JHMI Office of Communications and Public Affairs

November 16, 2001
MEDIA CONTACT: Trent Stockton
PHONE: 410-955-8665
E-MAIL: tstockt1@jhmi.edu

International Health Expert To Lead Hopkins' Department of History of Science, Medicine and Technology

Randall M. Packard, Ph.D., a world-renowned expert in the study of international health and non-Western medicine, will be the new William H. Welch Professor and Director of the Department of History of Science, Medicine and Technology at Johns Hopkins, as of January 1, 2002.

Packard is a pioneer in the study of how social factors like history and political economy affect the appearance and spread of epidemic diseases, including AIDS, tuberculosis and malaria.

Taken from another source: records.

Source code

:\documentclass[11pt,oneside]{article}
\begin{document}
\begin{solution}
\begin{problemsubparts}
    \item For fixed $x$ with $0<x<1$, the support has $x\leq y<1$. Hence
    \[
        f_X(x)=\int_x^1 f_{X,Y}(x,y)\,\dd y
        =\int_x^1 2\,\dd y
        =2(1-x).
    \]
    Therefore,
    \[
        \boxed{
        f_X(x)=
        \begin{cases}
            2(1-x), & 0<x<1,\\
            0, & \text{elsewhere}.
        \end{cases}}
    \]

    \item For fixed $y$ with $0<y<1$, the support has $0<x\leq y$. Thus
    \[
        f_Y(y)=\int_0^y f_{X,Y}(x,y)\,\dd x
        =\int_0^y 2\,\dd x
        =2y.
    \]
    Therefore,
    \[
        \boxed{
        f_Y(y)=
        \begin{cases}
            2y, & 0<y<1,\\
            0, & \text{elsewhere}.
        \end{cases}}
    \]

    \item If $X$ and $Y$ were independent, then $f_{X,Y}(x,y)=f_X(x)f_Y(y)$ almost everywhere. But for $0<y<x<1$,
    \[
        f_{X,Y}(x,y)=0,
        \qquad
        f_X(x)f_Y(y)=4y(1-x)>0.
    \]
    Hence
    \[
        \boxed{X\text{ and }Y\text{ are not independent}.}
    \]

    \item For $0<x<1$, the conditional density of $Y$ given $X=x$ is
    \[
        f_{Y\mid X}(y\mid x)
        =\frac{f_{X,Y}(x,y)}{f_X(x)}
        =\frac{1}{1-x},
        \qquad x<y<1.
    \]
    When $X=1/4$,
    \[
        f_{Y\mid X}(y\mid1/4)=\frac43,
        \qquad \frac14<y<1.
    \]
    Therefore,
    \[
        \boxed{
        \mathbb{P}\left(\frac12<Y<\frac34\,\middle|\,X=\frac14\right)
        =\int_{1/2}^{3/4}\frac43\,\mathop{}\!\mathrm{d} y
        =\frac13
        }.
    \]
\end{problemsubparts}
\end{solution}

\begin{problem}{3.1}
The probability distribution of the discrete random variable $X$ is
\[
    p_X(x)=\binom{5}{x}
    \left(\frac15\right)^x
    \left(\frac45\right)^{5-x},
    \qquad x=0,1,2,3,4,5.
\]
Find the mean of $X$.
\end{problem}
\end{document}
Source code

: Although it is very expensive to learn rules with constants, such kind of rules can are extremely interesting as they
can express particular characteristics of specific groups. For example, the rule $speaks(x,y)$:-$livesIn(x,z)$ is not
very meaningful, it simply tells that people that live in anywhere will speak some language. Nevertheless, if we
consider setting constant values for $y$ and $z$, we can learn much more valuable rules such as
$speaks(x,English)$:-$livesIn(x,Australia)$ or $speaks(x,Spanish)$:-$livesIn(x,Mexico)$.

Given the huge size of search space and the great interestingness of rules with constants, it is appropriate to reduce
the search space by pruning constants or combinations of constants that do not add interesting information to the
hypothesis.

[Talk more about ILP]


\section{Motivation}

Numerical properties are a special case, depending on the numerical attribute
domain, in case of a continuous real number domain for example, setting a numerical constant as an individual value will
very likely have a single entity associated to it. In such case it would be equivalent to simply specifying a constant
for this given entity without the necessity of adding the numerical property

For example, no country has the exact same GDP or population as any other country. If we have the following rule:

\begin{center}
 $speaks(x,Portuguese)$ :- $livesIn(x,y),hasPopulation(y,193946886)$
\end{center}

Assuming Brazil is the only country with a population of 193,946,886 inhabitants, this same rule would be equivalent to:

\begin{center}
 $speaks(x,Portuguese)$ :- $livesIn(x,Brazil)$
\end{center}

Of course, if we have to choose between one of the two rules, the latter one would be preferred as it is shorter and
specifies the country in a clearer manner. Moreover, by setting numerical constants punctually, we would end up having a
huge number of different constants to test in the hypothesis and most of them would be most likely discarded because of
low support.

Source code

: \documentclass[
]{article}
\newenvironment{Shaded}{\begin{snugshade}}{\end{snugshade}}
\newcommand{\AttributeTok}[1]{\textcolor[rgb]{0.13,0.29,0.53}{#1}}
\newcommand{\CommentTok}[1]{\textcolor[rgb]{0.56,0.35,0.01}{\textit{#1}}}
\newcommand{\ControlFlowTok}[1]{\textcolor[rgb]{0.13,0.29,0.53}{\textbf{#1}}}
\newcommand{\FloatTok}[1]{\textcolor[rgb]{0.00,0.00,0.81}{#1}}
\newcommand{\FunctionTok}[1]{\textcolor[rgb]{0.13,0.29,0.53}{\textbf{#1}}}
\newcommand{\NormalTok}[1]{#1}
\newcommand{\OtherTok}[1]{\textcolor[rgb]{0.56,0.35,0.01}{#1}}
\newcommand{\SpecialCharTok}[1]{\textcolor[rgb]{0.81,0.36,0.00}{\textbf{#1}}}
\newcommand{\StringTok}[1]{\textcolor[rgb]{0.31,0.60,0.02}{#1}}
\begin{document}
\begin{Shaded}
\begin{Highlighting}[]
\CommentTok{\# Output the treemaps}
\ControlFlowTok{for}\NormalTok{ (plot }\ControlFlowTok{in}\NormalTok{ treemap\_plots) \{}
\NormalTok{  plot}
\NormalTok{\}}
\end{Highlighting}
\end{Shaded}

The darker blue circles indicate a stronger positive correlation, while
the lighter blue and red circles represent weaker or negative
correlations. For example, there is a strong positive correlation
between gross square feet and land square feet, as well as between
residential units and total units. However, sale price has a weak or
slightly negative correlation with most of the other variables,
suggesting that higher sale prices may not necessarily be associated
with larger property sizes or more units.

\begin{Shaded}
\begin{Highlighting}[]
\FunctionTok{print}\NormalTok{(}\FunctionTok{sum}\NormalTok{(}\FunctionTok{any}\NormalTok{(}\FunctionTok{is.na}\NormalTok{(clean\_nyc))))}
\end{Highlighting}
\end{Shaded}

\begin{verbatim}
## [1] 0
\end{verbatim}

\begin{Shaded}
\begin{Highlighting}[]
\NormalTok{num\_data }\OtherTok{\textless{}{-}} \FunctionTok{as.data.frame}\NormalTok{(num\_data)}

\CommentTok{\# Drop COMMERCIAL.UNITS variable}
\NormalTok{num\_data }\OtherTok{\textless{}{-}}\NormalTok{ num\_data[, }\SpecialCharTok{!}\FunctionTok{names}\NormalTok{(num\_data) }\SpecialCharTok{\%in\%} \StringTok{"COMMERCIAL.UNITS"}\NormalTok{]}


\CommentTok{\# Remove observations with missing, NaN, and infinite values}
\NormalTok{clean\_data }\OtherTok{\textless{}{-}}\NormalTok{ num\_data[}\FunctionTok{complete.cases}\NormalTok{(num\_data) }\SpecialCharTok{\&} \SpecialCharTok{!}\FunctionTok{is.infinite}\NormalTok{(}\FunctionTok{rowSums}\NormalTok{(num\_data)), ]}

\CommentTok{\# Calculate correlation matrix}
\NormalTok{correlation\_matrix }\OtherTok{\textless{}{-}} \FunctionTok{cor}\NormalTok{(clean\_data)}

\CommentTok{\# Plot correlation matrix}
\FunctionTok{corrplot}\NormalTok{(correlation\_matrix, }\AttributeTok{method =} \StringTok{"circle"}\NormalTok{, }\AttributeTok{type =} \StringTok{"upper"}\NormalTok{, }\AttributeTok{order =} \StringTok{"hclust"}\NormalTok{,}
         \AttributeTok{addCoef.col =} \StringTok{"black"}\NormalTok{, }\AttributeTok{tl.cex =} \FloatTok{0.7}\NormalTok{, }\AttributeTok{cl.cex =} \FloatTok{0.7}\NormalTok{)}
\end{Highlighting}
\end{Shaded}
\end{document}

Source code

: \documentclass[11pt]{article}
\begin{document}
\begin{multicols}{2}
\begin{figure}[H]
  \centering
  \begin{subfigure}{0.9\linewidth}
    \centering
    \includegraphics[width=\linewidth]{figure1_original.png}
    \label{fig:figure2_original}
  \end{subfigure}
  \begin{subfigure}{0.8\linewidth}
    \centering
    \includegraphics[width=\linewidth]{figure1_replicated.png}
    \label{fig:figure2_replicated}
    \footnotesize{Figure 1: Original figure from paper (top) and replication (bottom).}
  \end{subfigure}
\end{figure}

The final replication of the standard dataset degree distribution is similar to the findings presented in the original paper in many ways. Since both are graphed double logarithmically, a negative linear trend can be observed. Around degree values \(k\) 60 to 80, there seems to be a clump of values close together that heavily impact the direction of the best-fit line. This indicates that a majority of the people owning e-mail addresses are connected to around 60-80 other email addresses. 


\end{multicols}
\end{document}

"Dr. Packard has had a major impact on the academic study of the history of medicine, and the search committee was highly impressed by his proven ability to lead, inspire and achieve," said Edward D. Miller, M.D., dean and CEO of Johns Hopkins Medicine, in announcing the appointment.

Packard began his academic career at Tufts University in 1977 as an assistant professor of history, then rose through the ranks to become associate professor in 1983 and professor in 1990. From 1989 to 1991 he was chair of the Department of History at Tufts. In 1992, he moved to Emory University as the Asa Griggs Candler Professor of African History, and since 1993 served as director of the Center for the Study of Health, Culture and Society. He chaired the Department of History at Emory from 1995 to 1998.

He is the author of two books and the co-editor of four others. He is also the author of more than 25 scientific articles.

He was a U.S. Peace Corps public health worker in Uganda, a research fellow in the Department of History at the University College of Swaziland, and a research associate in Zaire at the Institute for Scientific Research in Central Africa. From 1987 to 1991, he was chairman of the Joint Committee of African Studies of the American Council of Learned Societies.

Packard and his wife, Carolyn, have a daughter, Kendra, and a son, Matthew.